To assess the impact of recent deforestation, we quantified the area of core forty-spotted pardalote refuge habitat using two data sources: (i) a 30-year-old spatial layer of core refuge habitat (Brown 1986; Natural Values Atlas www.naturalvaluesatlas.tas.gov.au, accessed 1 September 2015) and (ii) a recent map of vegetation types TASVEG 3.0 (Department of Primary Industries, Parks Water and Environment 2013) to identify key forest habitats. We assessed contemporary habitat loss/disturbance using a spatial layer of forest loss derived from Landsat imagery at 30 × 30 m resolution (Hansen et al. 2013). Hansen et al. (2013) classifies ‘forest loss’ as the result of land clearing, timber harvesting and wildfire. Here, we defined the cumulative area of impact of these processes as deforestation area. Using ArcMap 10.2, we estimated the total area of potential habitat of the forty-spotted pardalote and the total area of habitat affected by recent deforestation.

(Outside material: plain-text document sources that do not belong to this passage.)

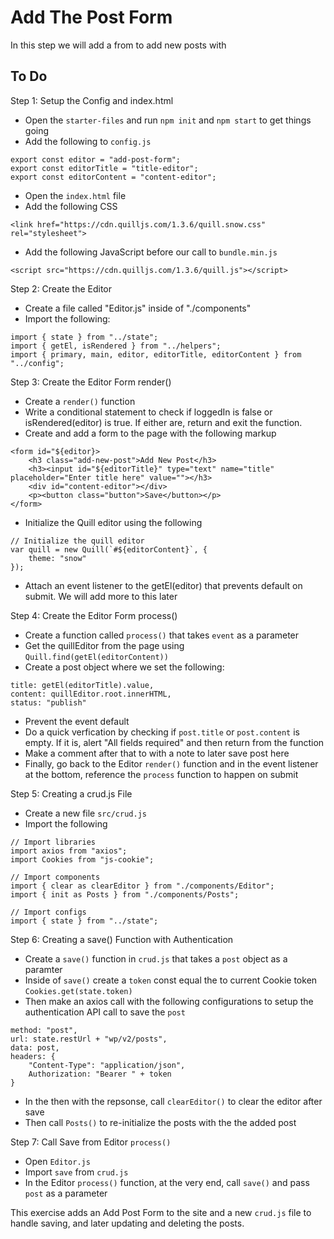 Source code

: # Add The Post Form

In this step we will add a from to add new posts with

## To Do

Step 1: Setup the Config and index.html
- Open the `starter-files` and run `npm init` and `npm start` to get things going
- Add the following to `config.js` 
```
export const editor = "add-post-form";
export const editorTitle = "title-editor";
export const editorContent = "content-editor";
```
- Open the `index.html` file
- Add the following CSS
```
<link href="https://cdn.quilljs.com/1.3.6/quill.snow.css" rel="stylesheet">
```
- Add the following JavaScript before our call to `bundle.min.js`
```
<script src="https://cdn.quilljs.com/1.3.6/quill.js"></script>
```

Step 2: Create the Editor
- Create a file called "Editor.js" inside of "./components"
- Import the following:
```
import { state } from "../state";
import { getEl, isRendered } from "../helpers";
import { primary, main, editor, editorTitle, editorContent } from "../config";
```

Step 3: Create the Editor Form render()
- Create a `render()` function
- Write a conditional statement to check if loggedIn is false or isRendered(editor) is true.  If either are, return and exit the function.
- Create and add a form to the page with the following markup
```
<form id="${editor}>
    <h3 class="add-new-post">Add New Post</h3>
    <h3><input id="${editorTitle}" type="text" name="title" placeholder="Enter title here" value=""></h3>
    <div id="content-editor"></div>
    <p><button class="button">Save</button></p>
</form>
```
- Initialize the Quill editor using the following
```
// Initialize the quill editor
var quill = new Quill(`#${editorContent}`, {
    theme: "snow"
});
```
- Attach an event listener to the getEl(editor) that prevents default on submit.  We will add more to this later

Step 4: Create the Editor Form process()
- Create a function called `process()` that takes `event` as a parameter
- Get the quillEditor from the page using `Quill.find(getEl(editorContent))`
- Create a post object where we set the following:
``` 
title: getEl(editorTitle).value, 
content: quillEditor.root.innerHTML,
status: "publish"
```
- Prevent the event default
- Do a quick verfication by checking if `post.title` or `post.content` is empty.  If it is, alert "All fields required" and then return from the function
- Make a comment after that to with a note to later save post here
- Finally, go back to the Editor `render()` function and in the event listener at the bottom, reference the `process` function to happen on submit

Step 5: Creating a crud.js File
- Create a new file `src/crud.js`
- Import the following
```
// Import libraries
import axios from "axios";
import Cookies from "js-cookie";

// Import components
import { clear as clearEditor } from "./components/Editor";
import { init as Posts } from "./components/Posts";

// Import configs
import { state } from "../state";
```


Step 6: Creating a save() Function with Authentication
- Create a `save()` function in `crud.js` that takes a `post` object as a paramter
- Inside of `save()` create a `token` const equal the to current Cookie token `Cookies.get(state.token)`
- Then make an axios call with the following configurations to setup the authentication API call to save the `post`
```
method: "post",
url: state.restUrl + "wp/v2/posts",
data: post,
headers: {
    "Content-Type": "application/json",
    Authorization: "Bearer " + token
}
```
- In the then with the repsonse, call `clearEditor()` to clear the editor after save
- Then call `Posts()` to re-initialize the posts with the the added post

Step 7: Call Save from Editor `process()`
- Open `Editor.js`
- Import `save` from `crud.js`
- In the Editor `process()` function, at the very end, call `save()` and pass `post` as a parameter

This exercise adds an Add Post Form to the site and a new `crud.js` file to handle saving, and later updating and deleting the posts. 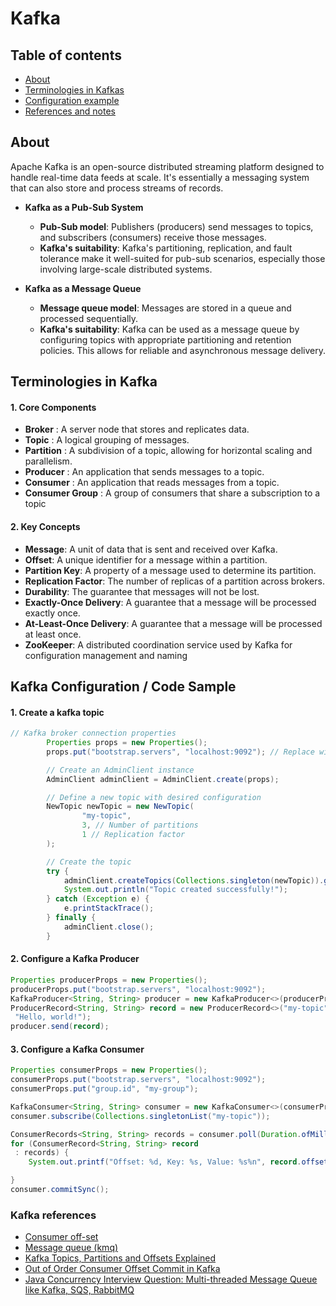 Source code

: # Kafka 

## Table of contents
 - [About](#name)
 - [Terminologies in Kafkas](#terminologies)
 - [Configuration example](#code)
 - [References and notes](#references)
    



## About <a name = "about"></a>
Apache Kafka is an open-source distributed streaming platform designed to handle real-time data feeds at scale. It's essentially a messaging system that can also store and process streams of records.

- **Kafka as a Pub-Sub System**
   - **Pub-Sub model**: Publishers (producers) send messages to topics, and subscribers (consumers) receive those messages.
   - **Kafka's suitability**: Kafka's partitioning, replication, and fault tolerance make it well-suited for pub-sub scenarios, especially those involving large-scale distributed systems.

- **Kafka as a Message Queue**
   - **Message queue model**: Messages are stored in a queue and processed sequentially.
   - **Kafka's suitability**: Kafka can be used as a message queue by configuring topics with appropriate partitioning and retention policies. This allows for reliable and asynchronous message delivery.


## Terminologies in Kafka<a name = "terminologies"></a>

#### 1. Core Components

- **Broker** :  A server node that stores and replicates data.
- **Topic** :   A logical grouping of messages.
- **Partition** : A subdivision of a topic, allowing for horizontal scaling and parallelism.
- **Producer** : An application that sends messages to a topic.
- **Consumer** : An application that reads messages from a topic.
- **Consumer Group** :  A group of consumers that share a subscription to a topic

#### 2. Key Concepts

- **Message**: A unit of data that is sent and received over Kafka.
- **Offset**: A unique identifier for a message within a partition.
- **Partition Key**: A property of a message used to determine its partition.
- **Replication Factor**: The number of replicas of a partition across brokers.
- **Durability**: The guarantee that messages will not be lost.
- **Exactly-Once Delivery**: A guarantee that a message will be processed exactly once.
- **At-Least-Once Delivery**: A guarantee that a message will be processed at least once.
- **ZooKeeper**: A distributed coordination service used by Kafka for configuration management and naming


## Kafka Configuration / Code Sample <a name="code" ></a>

#### 1. Create a kafka topic 
```java
// Kafka broker connection properties
        Properties props = new Properties();
        props.put("bootstrap.servers", "localhost:9092"); // Replace with your broker's hostname and port

        // Create an AdminClient instance
        AdminClient adminClient = AdminClient.create(props);

        // Define a new topic with desired configuration
        NewTopic newTopic = new NewTopic(
                "my-topic",
                3, // Number of partitions
                1 // Replication factor
        );

        // Create the topic
        try {
            adminClient.createTopics(Collections.singleton(newTopic)).get();
            System.out.println("Topic created successfully!");
        } catch (Exception e) {
            e.printStackTrace();
        } finally {
            adminClient.close();
        }
```
#### 2.  Configure a Kafka Producer

```java 
Properties producerProps = new Properties();
producerProps.put("bootstrap.servers", "localhost:9092");
KafkaProducer<String, String> producer = new KafkaProducer<>(producerProps);
ProducerRecord<String, String> record = new ProducerRecord<>("my-topic",   
 "Hello, world!");
producer.send(record);
```

#### 3. Configure a Kafka Consumer 
```java 
Properties consumerProps = new Properties();
consumerProps.put("bootstrap.servers", "localhost:9092");
consumerProps.put("group.id", "my-group");   

KafkaConsumer<String, String> consumer = new KafkaConsumer<>(consumerProps);
consumer.subscribe(Collections.singletonList("my-topic"));   

ConsumerRecords<String, String> records = consumer.poll(Duration.ofMillis(100));
for (ConsumerRecord<String, String> record   
 : records) {
    System.out.printf("Offset: %d, Key: %s, Value: %s%n", record.offset(), record.key(), record.value());   

}
consumer.commitSync();
```


### Kafka references <a name="references" ></a>

- [Consumer off-set](https://www.youtube.com/watch?v=KOu6DVdaY24) 
- [Message queue (kmq)](https://www.youtube.com/watch?v=-As92HV0O4E)
- [Kafka Topics, Partitions and Offsets Explained](https://www.youtube.com/watch?v=_q1IjK5jjyU)
- [Out of Order Consumer Offset Commit in Kafka](https://www.youtube.com/watch?v=cfj3vlkvE4Q)
- [Java Concurrency Interview Question: Multi-threaded Message Queue like Kafka, SQS, RabbitMQ](https://www.youtube.com/watch?v=4BEzgPlLKTo)
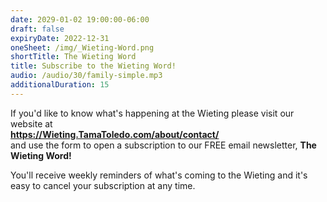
 ```yaml
---
date: 2029-01-02 19:00:00-06:00
draft: false
expiryDate: 2022-12-31
oneSheet: /img/_Wieting-Word.png
shortTitle: The Wieting Word
title: Subscribe to the Wieting Word!
audio: /audio/30/family-simple.mp3
additionalDuration: 15
---
```


If you'd like to know what's happening at the Wieting please visit our website at  
**https://Wieting.TamaToledo.com/about/contact/**  
and use the form to open a subscription to our FREE email newsletter, **The Wieting Word!**  

You'll receive weekly reminders of what's coming to the Wieting and it's easy to cancel your subscription at any time.  

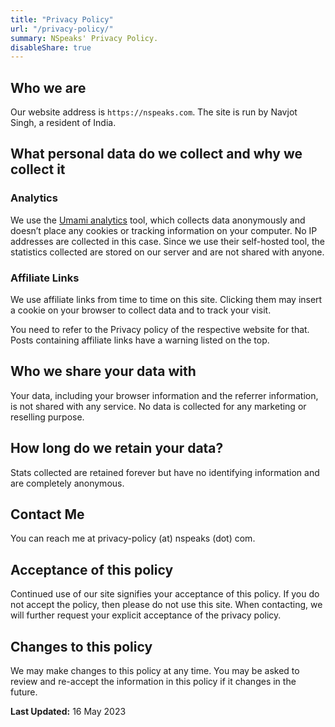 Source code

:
 ```yaml
---
title: "Privacy Policy"
url: "/privacy-policy/"
summary: NSpeaks' Privacy Policy.
disableShare: true
---
```


## Who we are

Our website address is `https://nspeaks.com`. The site is run by Navjot Singh, a resident of India.

## What personal data do we collect and why we collect it

### Analytics

We use the [Umami analytics](https://umami.is/) tool, which collects data anonymously and doesn’t place any cookies or tracking information on your computer. No IP addresses are collected in this case. Since we use their self-hosted tool, the statistics collected are stored on our server and are not shared with anyone.

### Affiliate Links

We use affiliate links from time to time on this site. Clicking them may insert a cookie on your browser to collect data and to track your visit.

You need to refer to the Privacy policy of the respective website for that. Posts containing affiliate links have a warning listed on the top.

## Who we share your data with

Your data, including your browser information and the referrer information, is not shared with any service. No data is collected for any marketing or reselling purpose.

## How long do we retain your data?

Stats collected are retained forever but have no identifying information and are completely anonymous.

## Contact Me

You can reach me at privacy-policy (at) nspeaks (dot) com.

## Acceptance of this policy

Continued use of our site signifies your acceptance of this policy. If you do not accept the policy, then please do not use this site. When contacting, we will further request your explicit acceptance of the privacy policy.

## Changes to this policy

We may make changes to this policy at any time. You may be asked to review and re-accept the information in this policy if it changes in the future.

**Last Updated:** 16 May 2023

The forty-spotted pardalote's current and historical distribution is highly fire-prone (Appendices S3,S4). To assess the potential historical impacts of fire on refuges, we used a spatial layer of fires in Tasmania (1969–2016; Tasmanian Fire Service 2017) to estimate the area of forty-spotted pardalote habitat affected by wildfire during this period. We also assessed the future risk of fires occurring in refuges using the Tasmanian Bushfire Risk Assessment Model (Parks and Wildlife Service, unpubl. data, 2014–2016) by quantifying the area of each refuge and its respective ‘fire ignition potential’. Ignition potential in this model is based on the number of historical fires, lightning probability and Bureau of Meteorology observations.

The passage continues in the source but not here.